In the last few decades there has been a rapid expansion of urban development (59), which poses a large risk of sediment export per hectare (Lyons et al. 2019, this volume (59)). The loss of sediment from recently cleared urban land during moderate to heavy rainfall events can be up to 1000 times greater than the sediment loss associated with the same area prior to disturbance, or after completion of the construction and landscaping (60). Land clearing and increasing urban developments over the past 200 years have increased sediment and nutrient loads delivered to the Bay, particularly in association with high rainfall events (19). The impact of these changes is manifested in declines in water quality within, and increased mud distribution across, the Bay.

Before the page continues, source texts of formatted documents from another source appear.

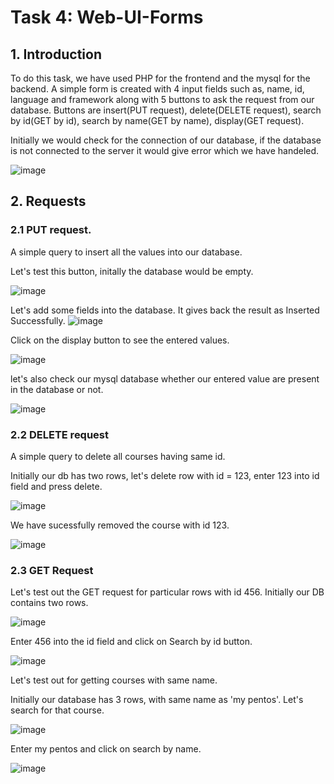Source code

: # Task 4: Web-UI-Forms

## 1. Introduction 
To do this task, we have used PHP for the frontend and the mysql for the backend. A simple form is created with 4 input fields such as, name, id, language and framework along with 5 buttons to ask the request from our database. Buttons are insert(PUT request), delete(DELETE request), search by id(GET by id), search by name(GET by name), display(GET request).

Initially we would check for the connection of our database, if the database is not connected to the server it would give error which we have handeled.

![image](https://user-images.githubusercontent.com/52740449/227535657-a5480239-7123-4f84-a1f0-3ff6f5eace03.png)


## 2. Requests

### 2.1 PUT request.

A simple query to insert all the values into our database. 

Let's test this button, initally the database would be empty. 

![image](https://user-images.githubusercontent.com/52740449/227535069-c5c25c4e-ad7d-4954-961f-cd619329431b.png)

Let's add some fields into the database. It gives back the result as Inserted Successfully.
![image](https://user-images.githubusercontent.com/52740449/227535364-9807aeb0-8097-48ba-adc3-fed44041b064.png)

Click on the display button to see the entered values. 

![image](https://user-images.githubusercontent.com/52740449/227535980-10a6abaf-7425-46da-9650-6dc576ddf469.png)

let's also check our mysql database whether our entered value are present in the database or not.

![image](https://user-images.githubusercontent.com/52740449/227536039-046c1779-0409-47ec-a21a-5824764adb92.png)

### 2.2 DELETE request

A simple query to delete all courses having same id.

Initially our db has two rows, let's delete row with id = 123, enter 123 into id field and press delete.

![image](https://user-images.githubusercontent.com/52740449/227536436-6d730f2c-2ffc-4fca-9d18-b43cbf7a37fc.png)

We have sucessfully removed the course with id 123.

![image](https://user-images.githubusercontent.com/52740449/227536629-a8df955b-2450-4519-a5cb-6dde1df7e821.png)

### 2.3 GET Request 

Let's test out the GET request for particular rows with id 456. Initially our DB contains two rows. 

![image](https://user-images.githubusercontent.com/52740449/227537191-bd314284-887b-47fd-a3b7-d605497dfc6e.png)

Enter 456 into the id field and click on Search by id button.

![image](https://user-images.githubusercontent.com/52740449/227537389-adec8fdd-94e6-4910-9ed9-421fb3d66648.png)

Let's test out for getting courses with same name.

Initially our database has 3 rows, with same name as 'my pentos'. Let's search for that course.

![image](https://user-images.githubusercontent.com/52740449/227537903-9c0ef2fe-f447-40b6-9ff1-1ec14cc1bf31.png)

Enter my pentos and click on search by name.

![image](https://user-images.githubusercontent.com/52740449/227538068-be4e3d7b-1f75-464b-97ca-0eeb65fcb336.png)


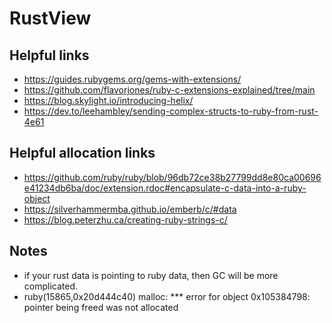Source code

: # RustView

## Helpful links
- https://guides.rubygems.org/gems-with-extensions/
- https://github.com/flavorjones/ruby-c-extensions-explained/tree/main
- https://blog.skylight.io/introducing-helix/
- https://dev.to/leehambley/sending-complex-structs-to-ruby-from-rust-4e61

## Helpful allocation links
-  https://github.com/ruby/ruby/blob/96db72ce38b27799dd8e80ca00696e41234db6ba/doc/extension.rdoc#encapsulate-c-data-into-a-ruby-object
- https://silverhammermba.github.io/emberb/c/#data
- https://blog.peterzhu.ca/creating-ruby-strings-c/


## Notes
- if your rust data is pointing to ruby data, then GC will be more complicated.
- ruby(15865,0x20d444c40) malloc: *** error for object 0x105384798: pointer being freed was not allocated
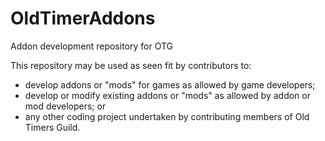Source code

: OldTimerAddons
==============

Addon development repository for OTG

This repository may be used as seen fit by contributors to:
- develop addons or "mods" for games as allowed by game developers;
- develop or modify existing addons or "mods" as allowed by addon or mod developers; or
- any other coding project undertaken by contributing members of Old Timers Guild.



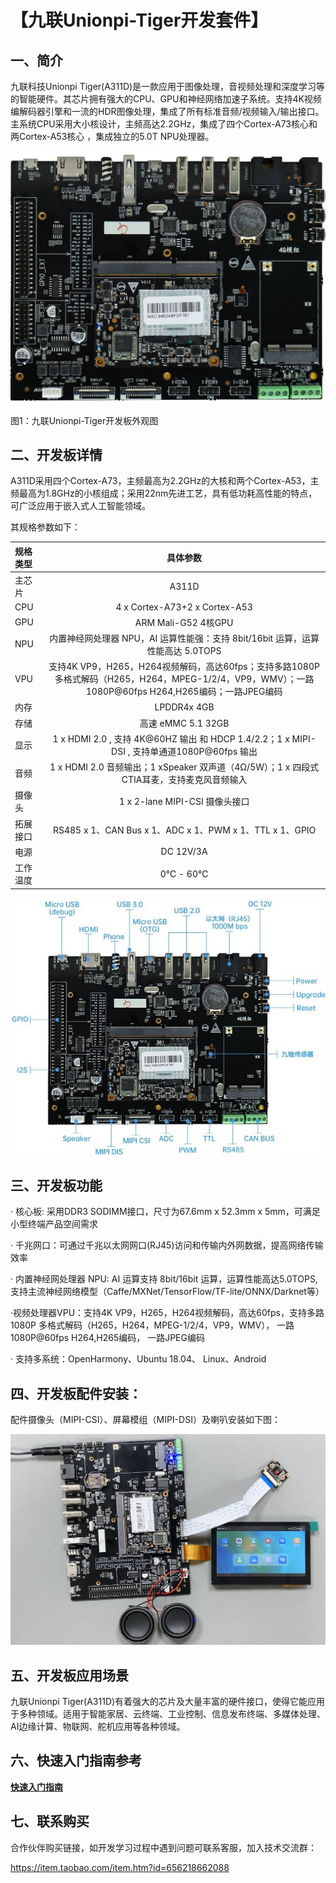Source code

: # 【九联Unionpi-Tiger开发套件】

## 一、简介
九联科技Unionpi Tiger(A311D)是一款应用于图像处理，音视频处理和深度学习等的智能硬件。其芯片拥有强大的CPU、GPU和神经网络加速子系统。支持4K视频编解码器引擎和一流的HDR图像处理，集成了所有标准音频/视频输入/输出接口。主系统CPU采用大小核设计，主频高达2.2GHz，集成了四个Cortex-A73核心和两Cortex-A53核心 ，集成独立的5.0T NPU处理器。


![Unionpi-Tiger产品图](../figures/Unionpi-Tiger.jpg)

图1：九联Unionpi-Tiger开发板外观图

## 二、开发板详情

A311D采用四个Cortex-A73，主频最高为2.2GHz的大核和两个Cortex-A53，主频最高为1.8GHz的小核组成；采用22nm先进工艺，具有低功耗高性能的特点，可广泛应用于嵌入式人工智能领域。

其规格参数如下：

|规格类型|具体参数|
|:-|:-:|
|主芯片|A311D|
|CPU|4 x Cortex-A73+2 x Cortex-A53|
|GPU|ARM Mali-G52 4核GPU|
|NPU|内置神经网处理器 NPU，AI 运算性能强：支持 8bit/16bit 运算，运算性能高达 5.0TOPS|
|VPU|支持4K VP9，H265，H264视频解码，高达60fps；支持多路1080P 多格式解码（H265，H264，MPEG-1/2/4，VP9，WMV）；一路1080P@60fps H264,H265编码；一路JPEG编码|
|内存|LPDDR4x 4GB|
|存储|高速 eMMC 5.1 32GB|
|显示|1 x HDMI 2.0 , 支持 4K@60HZ 输出 和 HDCP 1.4/2.2；1 x MIPI-DSI , 支持单通道1080P@60fps 输出|
|音频|1 x HDMI 2.0 音频输出；1 xSpeaker 双声道（4Ω/5W）；1 x 四段式CTIA耳麦，支持麦克风音频输入|
|摄像头|1 x 2-lane MIPI-CSI 摄像头接口|
|拓展接口|RS485 x 1、CAN Bus x 1、ADC x 1、PWM x 1、TTL x 1、GPIO|
|电源|DC 12V/3A|
|工作温度|0℃ - 60℃|

![Unionpi-Tiger接口示意图](../figures/Interface.png)

## 三、开发板功能

· 核心板: 采用DDR3 SODIMM接口，尺寸为67.6mm x 52.3mm x 5mm，可满足小型终端产品空间需求

· 千兆网口：可通过千兆以太网网口(RJ45)访问和传输内外网数据，提高网络传输效率

· 内置神经网处理器 NPU:  AI 运算支持 8bit/16bit 运算，运算性能高达5.0TOPS,支持主流神经网络模型（Caffe/MXNet/TensorFlow/TF-lite/ONNX/Darknet等）

·视频处理器VPU：支持4K VP9，H265，H264视频解码，高达60fps，支持多路1080P 多格式解码（H265，H264，MPEG-1/2/4，VP9，WMV）， 一路1080P@60fps H264,H265编码，  一路JPEG编码

· 支持多系统：OpenHarmony、Ubuntu 18.04、 Linux、Android

## 四、开发板配件安装：

配件摄像头（MIPI-CSI）、屏幕模组（MIPI-DSI）及喇叭安装如下图：

![Unionpi-Tiger配件安装_01](../figures/connection.png)

## 五、开发板应用场景

九联Unionpi Tiger(A311D)有着强大的芯片及大量丰富的硬件接口，使得它能应用于多种领域。适用于智能家居、云终端、工业控制、信息发布终端、多媒体处理、AI边缘计算、物联网、舵机应用等各种领域。

## 六、快速入门指南参考

**[快速入门指南](https://gitee.com/openharmony-sig/knowledge_demo_temp/tree/master/docs/UnionpiTiger_helloworld)**


## 七、联系购买

合作伙伴购买链接，如开发学习过程中遇到问题可联系客服，加入技术交流群：

https://item.taobao.com/item.htm?id=656218662088

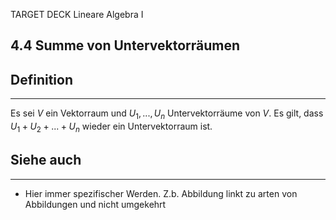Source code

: TARGET DECK
Lineare Algebra I

4.4 Summe von Untervektorräumen
--
## Definition
***
Es sei $V$ ein Vektorraum und $U_1,...,U_n$ Untervektorräume von $V$. Es gilt, dass
$U_1 + U_2 + ... + U_n$ wieder ein Untervektorraum ist.
## Siehe auch
***
* Hier immer spezifischer Werden. Z.b. Abbildung linkt zu arten von Abbildungen und nicht umgekehrt
<!--ID: 1709384076048-->
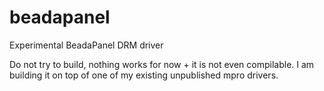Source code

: # beadapanel
Experimental BeadaPanel DRM driver

Do not try to build, nothing works for now + it is not even compilable. I am building it
on top of one of my existing unpublished mpro drivers.
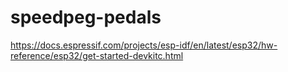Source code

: # speedpeg-pedals

https://docs.espressif.com/projects/esp-idf/en/latest/esp32/hw-reference/esp32/get-started-devkitc.html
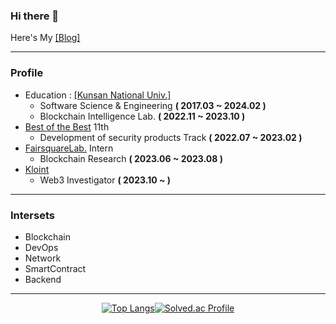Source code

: ### Hi there 👋

Here's My [[Blog]](https://velog.io/@alg0r1thm)
<br>

---

### Profile

* Education : [[Kunsan National Univ.]](https://www.kunsan.ac.kr/)
    * Software Science & Engineering **( 2017.03 ~ 2024.02 )**
    * Blockchain Intelligence Lab. **( 2022.11 ~ 2023.10 )**
* [Best of the Best](https://www.kitribob.kr/) 11th 
   * Development of security products Track **( 2022.07 ~ 2023.02 )**
* [FairsquareLab.](https://www.fairsquarelab.com/) Intern
   * Blockchain Research **( 2023.06 ~ 2023.08 )**
* [Kloint](https://www.kloint.co.kr/)
   * Web3 Investigator **( 2023.10 ~ )**

---

### Intersets

* Blockchain
* DevOps
* Network
* SmartContract
* Backend

---

<div align="center">

 [![Top Langs](https://github-readme-stats.vercel.app/api/top-langs/?username=alg0r1thmm&layout=compact&theme=graywhite)](https://github.com/anuraghazra/github-readme-stats)[![Solved.ac Profile](http://mazassumnida.wtf/api/v2/generate_badge?boj=alg0r1thm)](https://solved.ac/alg0r1thm/)
 
</div>  
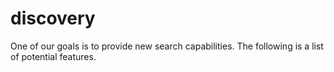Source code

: # discovery
One of our goals is to provide new search capabilities. The following is a list of potential features.

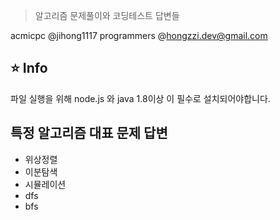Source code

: > 알고리즘 문제풀이와 코딩테스트 답변들

acmicpc @jihong1117
programmers @hongzzi.dev@gmail.com

## :star: Info

파일 실행을 위해 node.js 와 java 1.8이상 이 필수로 설치되어야합니다.

## 특정 알고리즘 대표 문제 답변

* 위상정렬
* 이분탐색
* 시뮬레이션
* dfs
* bfs

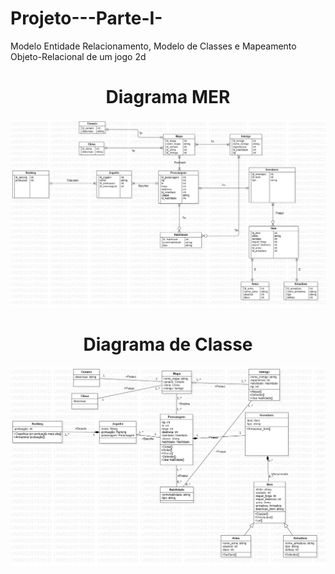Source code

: # Projeto---Parte-I-
Modelo Entidade Relacionamento, Modelo de Classes e Mapeamento Objeto-Relacional de um jogo 2d

  <h1 align="center">Diagrama MER</h1>
  <div align="center">
    <img src="Diagramas/DiagramaRelacional.png" width="700px"/>
    </div> 
    
  <h1 align="center">Diagrama de Classe</h1>
  <div align="center">
    <img src="Diagramas/DiagramaClasse.png" width="700px"/>
    </div>
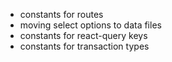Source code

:- constants for routes
- moving select options to data files
- constants for react-query keys
- constants for transaction types
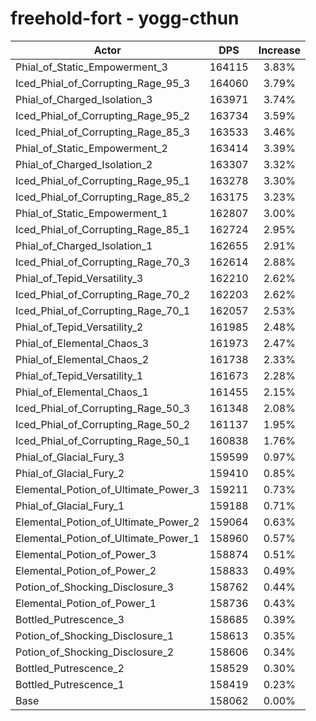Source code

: # freehold-fort - yogg-cthun
| Actor | DPS | Increase |
|---|:---:|:---:|
|Phial_of_Static_Empowerment_3|164115|3.83%|
|Iced_Phial_of_Corrupting_Rage_95_3|164060|3.79%|
|Phial_of_Charged_Isolation_3|163971|3.74%|
|Iced_Phial_of_Corrupting_Rage_95_2|163734|3.59%|
|Iced_Phial_of_Corrupting_Rage_85_3|163533|3.46%|
|Phial_of_Static_Empowerment_2|163414|3.39%|
|Phial_of_Charged_Isolation_2|163307|3.32%|
|Iced_Phial_of_Corrupting_Rage_95_1|163278|3.30%|
|Iced_Phial_of_Corrupting_Rage_85_2|163175|3.23%|
|Phial_of_Static_Empowerment_1|162807|3.00%|
|Iced_Phial_of_Corrupting_Rage_85_1|162724|2.95%|
|Phial_of_Charged_Isolation_1|162655|2.91%|
|Iced_Phial_of_Corrupting_Rage_70_3|162614|2.88%|
|Phial_of_Tepid_Versatility_3|162210|2.62%|
|Iced_Phial_of_Corrupting_Rage_70_2|162203|2.62%|
|Iced_Phial_of_Corrupting_Rage_70_1|162057|2.53%|
|Phial_of_Tepid_Versatility_2|161985|2.48%|
|Phial_of_Elemental_Chaos_3|161973|2.47%|
|Phial_of_Elemental_Chaos_2|161738|2.33%|
|Phial_of_Tepid_Versatility_1|161673|2.28%|
|Phial_of_Elemental_Chaos_1|161455|2.15%|
|Iced_Phial_of_Corrupting_Rage_50_3|161348|2.08%|
|Iced_Phial_of_Corrupting_Rage_50_2|161137|1.95%|
|Iced_Phial_of_Corrupting_Rage_50_1|160838|1.76%|
|Phial_of_Glacial_Fury_3|159599|0.97%|
|Phial_of_Glacial_Fury_2|159410|0.85%|
|Elemental_Potion_of_Ultimate_Power_3|159211|0.73%|
|Phial_of_Glacial_Fury_1|159188|0.71%|
|Elemental_Potion_of_Ultimate_Power_2|159064|0.63%|
|Elemental_Potion_of_Ultimate_Power_1|158960|0.57%|
|Elemental_Potion_of_Power_3|158874|0.51%|
|Elemental_Potion_of_Power_2|158833|0.49%|
|Potion_of_Shocking_Disclosure_3|158762|0.44%|
|Elemental_Potion_of_Power_1|158736|0.43%|
|Bottled_Putrescence_3|158685|0.39%|
|Potion_of_Shocking_Disclosure_1|158613|0.35%|
|Potion_of_Shocking_Disclosure_2|158606|0.34%|
|Bottled_Putrescence_2|158529|0.30%|
|Bottled_Putrescence_1|158419|0.23%|
|Base|158062|0.00%|
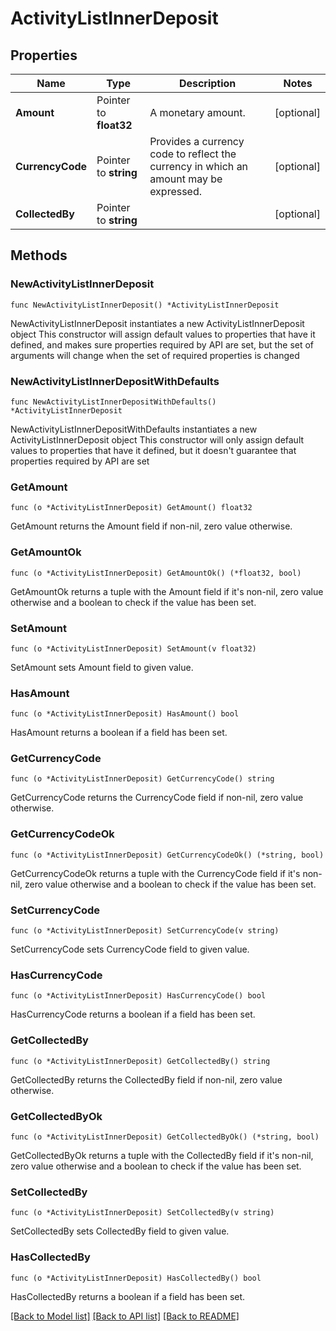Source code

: # ActivityListInnerDeposit

## Properties

Name | Type | Description | Notes
------------ | ------------- | ------------- | -------------
**Amount** | Pointer to **float32** | A monetary amount. | [optional] 
**CurrencyCode** | Pointer to **string** | Provides a currency code to reflect the currency in which an amount may be expressed. | [optional] 
**CollectedBy** | Pointer to **string** |  | [optional] 

## Methods

### NewActivityListInnerDeposit

`func NewActivityListInnerDeposit() *ActivityListInnerDeposit`

NewActivityListInnerDeposit instantiates a new ActivityListInnerDeposit object
This constructor will assign default values to properties that have it defined,
and makes sure properties required by API are set, but the set of arguments
will change when the set of required properties is changed

### NewActivityListInnerDepositWithDefaults

`func NewActivityListInnerDepositWithDefaults() *ActivityListInnerDeposit`

NewActivityListInnerDepositWithDefaults instantiates a new ActivityListInnerDeposit object
This constructor will only assign default values to properties that have it defined,
but it doesn't guarantee that properties required by API are set

### GetAmount

`func (o *ActivityListInnerDeposit) GetAmount() float32`

GetAmount returns the Amount field if non-nil, zero value otherwise.

### GetAmountOk

`func (o *ActivityListInnerDeposit) GetAmountOk() (*float32, bool)`

GetAmountOk returns a tuple with the Amount field if it's non-nil, zero value otherwise
and a boolean to check if the value has been set.

### SetAmount

`func (o *ActivityListInnerDeposit) SetAmount(v float32)`

SetAmount sets Amount field to given value.

### HasAmount

`func (o *ActivityListInnerDeposit) HasAmount() bool`

HasAmount returns a boolean if a field has been set.

### GetCurrencyCode

`func (o *ActivityListInnerDeposit) GetCurrencyCode() string`

GetCurrencyCode returns the CurrencyCode field if non-nil, zero value otherwise.

### GetCurrencyCodeOk

`func (o *ActivityListInnerDeposit) GetCurrencyCodeOk() (*string, bool)`

GetCurrencyCodeOk returns a tuple with the CurrencyCode field if it's non-nil, zero value otherwise
and a boolean to check if the value has been set.

### SetCurrencyCode

`func (o *ActivityListInnerDeposit) SetCurrencyCode(v string)`

SetCurrencyCode sets CurrencyCode field to given value.

### HasCurrencyCode

`func (o *ActivityListInnerDeposit) HasCurrencyCode() bool`

HasCurrencyCode returns a boolean if a field has been set.

### GetCollectedBy

`func (o *ActivityListInnerDeposit) GetCollectedBy() string`

GetCollectedBy returns the CollectedBy field if non-nil, zero value otherwise.

### GetCollectedByOk

`func (o *ActivityListInnerDeposit) GetCollectedByOk() (*string, bool)`

GetCollectedByOk returns a tuple with the CollectedBy field if it's non-nil, zero value otherwise
and a boolean to check if the value has been set.

### SetCollectedBy

`func (o *ActivityListInnerDeposit) SetCollectedBy(v string)`

SetCollectedBy sets CollectedBy field to given value.

### HasCollectedBy

`func (o *ActivityListInnerDeposit) HasCollectedBy() bool`

HasCollectedBy returns a boolean if a field has been set.


[[Back to Model list]](../README.md#documentation-for-models) [[Back to API list]](../README.md#documentation-for-api-endpoints) [[Back to README]](../README.md)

Future pressures to Moreton Bay water quality

The population residing within the Moreton Bay catchments is predicted to reach four million by 2026. This and theassociated increases in urban development and land-use changewill place Moreton Bay under more pressure. Opportunities exist to reduce current sediment and nutrient loads and minimise future increases in loads, through improved management and innovative solutions. For example:

  • protect, replant/regrow streambank vegetation
  • best management practice in rural areas to manage fertiliser application rates and vegetation cover
  • management of stormwater flow from new developments and construction sites
  • innovative stormwater management designed into new developments
  • innovative nutrient removal technology to upgrade sewage treatment plants.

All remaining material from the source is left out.